**WORK ORDER**
Look through the lines below and extract any with the word "Therapy".

**MATERIAL SHOWN**
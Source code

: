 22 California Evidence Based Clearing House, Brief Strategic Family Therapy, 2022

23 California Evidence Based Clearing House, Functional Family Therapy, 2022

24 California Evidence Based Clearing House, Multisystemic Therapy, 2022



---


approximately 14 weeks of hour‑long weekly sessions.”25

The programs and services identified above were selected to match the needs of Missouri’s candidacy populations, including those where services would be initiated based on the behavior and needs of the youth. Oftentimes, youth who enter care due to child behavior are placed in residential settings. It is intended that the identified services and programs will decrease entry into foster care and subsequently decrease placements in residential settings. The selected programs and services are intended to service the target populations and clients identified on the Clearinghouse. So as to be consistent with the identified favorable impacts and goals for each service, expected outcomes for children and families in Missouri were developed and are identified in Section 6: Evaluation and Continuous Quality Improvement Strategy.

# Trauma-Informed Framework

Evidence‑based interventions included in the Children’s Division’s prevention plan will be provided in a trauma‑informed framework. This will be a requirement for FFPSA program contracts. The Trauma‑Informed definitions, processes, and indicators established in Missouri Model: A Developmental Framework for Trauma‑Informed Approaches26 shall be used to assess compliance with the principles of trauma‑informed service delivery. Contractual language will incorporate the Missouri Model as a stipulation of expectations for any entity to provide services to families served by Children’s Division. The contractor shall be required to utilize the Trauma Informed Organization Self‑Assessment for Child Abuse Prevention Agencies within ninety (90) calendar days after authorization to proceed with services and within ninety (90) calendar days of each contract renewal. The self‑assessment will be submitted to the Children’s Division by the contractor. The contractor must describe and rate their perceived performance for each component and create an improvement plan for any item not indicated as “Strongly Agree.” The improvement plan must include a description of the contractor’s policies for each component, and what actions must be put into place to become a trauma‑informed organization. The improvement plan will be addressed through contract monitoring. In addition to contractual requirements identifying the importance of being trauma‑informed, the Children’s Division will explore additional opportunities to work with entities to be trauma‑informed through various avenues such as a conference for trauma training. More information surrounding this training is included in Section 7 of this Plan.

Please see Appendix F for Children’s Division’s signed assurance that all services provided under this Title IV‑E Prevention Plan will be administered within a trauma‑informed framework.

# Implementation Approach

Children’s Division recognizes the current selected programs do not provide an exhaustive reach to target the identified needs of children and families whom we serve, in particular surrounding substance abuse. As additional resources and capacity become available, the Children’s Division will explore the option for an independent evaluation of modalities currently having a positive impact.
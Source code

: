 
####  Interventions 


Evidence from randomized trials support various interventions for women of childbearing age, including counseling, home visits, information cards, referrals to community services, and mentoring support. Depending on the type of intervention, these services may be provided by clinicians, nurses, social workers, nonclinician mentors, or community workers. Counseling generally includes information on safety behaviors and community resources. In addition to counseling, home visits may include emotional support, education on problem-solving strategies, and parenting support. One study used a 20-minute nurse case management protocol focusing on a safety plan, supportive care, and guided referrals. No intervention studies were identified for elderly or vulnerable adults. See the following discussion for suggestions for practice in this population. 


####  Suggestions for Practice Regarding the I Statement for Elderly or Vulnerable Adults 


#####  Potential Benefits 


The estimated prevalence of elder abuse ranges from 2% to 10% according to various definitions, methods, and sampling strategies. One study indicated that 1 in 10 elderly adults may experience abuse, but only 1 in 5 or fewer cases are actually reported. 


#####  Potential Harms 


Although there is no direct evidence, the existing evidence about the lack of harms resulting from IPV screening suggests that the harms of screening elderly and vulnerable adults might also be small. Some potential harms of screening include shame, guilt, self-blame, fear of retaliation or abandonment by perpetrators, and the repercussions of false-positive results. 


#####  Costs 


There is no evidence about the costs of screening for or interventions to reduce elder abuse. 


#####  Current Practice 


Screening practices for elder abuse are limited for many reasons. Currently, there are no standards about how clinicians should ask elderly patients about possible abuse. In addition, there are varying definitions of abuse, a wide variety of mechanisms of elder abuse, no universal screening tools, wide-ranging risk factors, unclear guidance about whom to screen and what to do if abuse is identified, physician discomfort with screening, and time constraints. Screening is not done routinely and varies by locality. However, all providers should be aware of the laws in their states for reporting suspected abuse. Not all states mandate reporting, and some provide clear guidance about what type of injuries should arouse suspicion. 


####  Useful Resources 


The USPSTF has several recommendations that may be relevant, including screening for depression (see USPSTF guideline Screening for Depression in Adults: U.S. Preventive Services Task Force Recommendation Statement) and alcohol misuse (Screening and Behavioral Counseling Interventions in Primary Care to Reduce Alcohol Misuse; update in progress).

**EXERCISE RESPONSE**
: 22 California Evidence Based Clearing House, Brief Strategic Family Therapy, 2022
23 California Evidence Based Clearing House, Functional Family Therapy, 2022
24 California Evidence Based Clearing House, Multisystemic Therapy, 2022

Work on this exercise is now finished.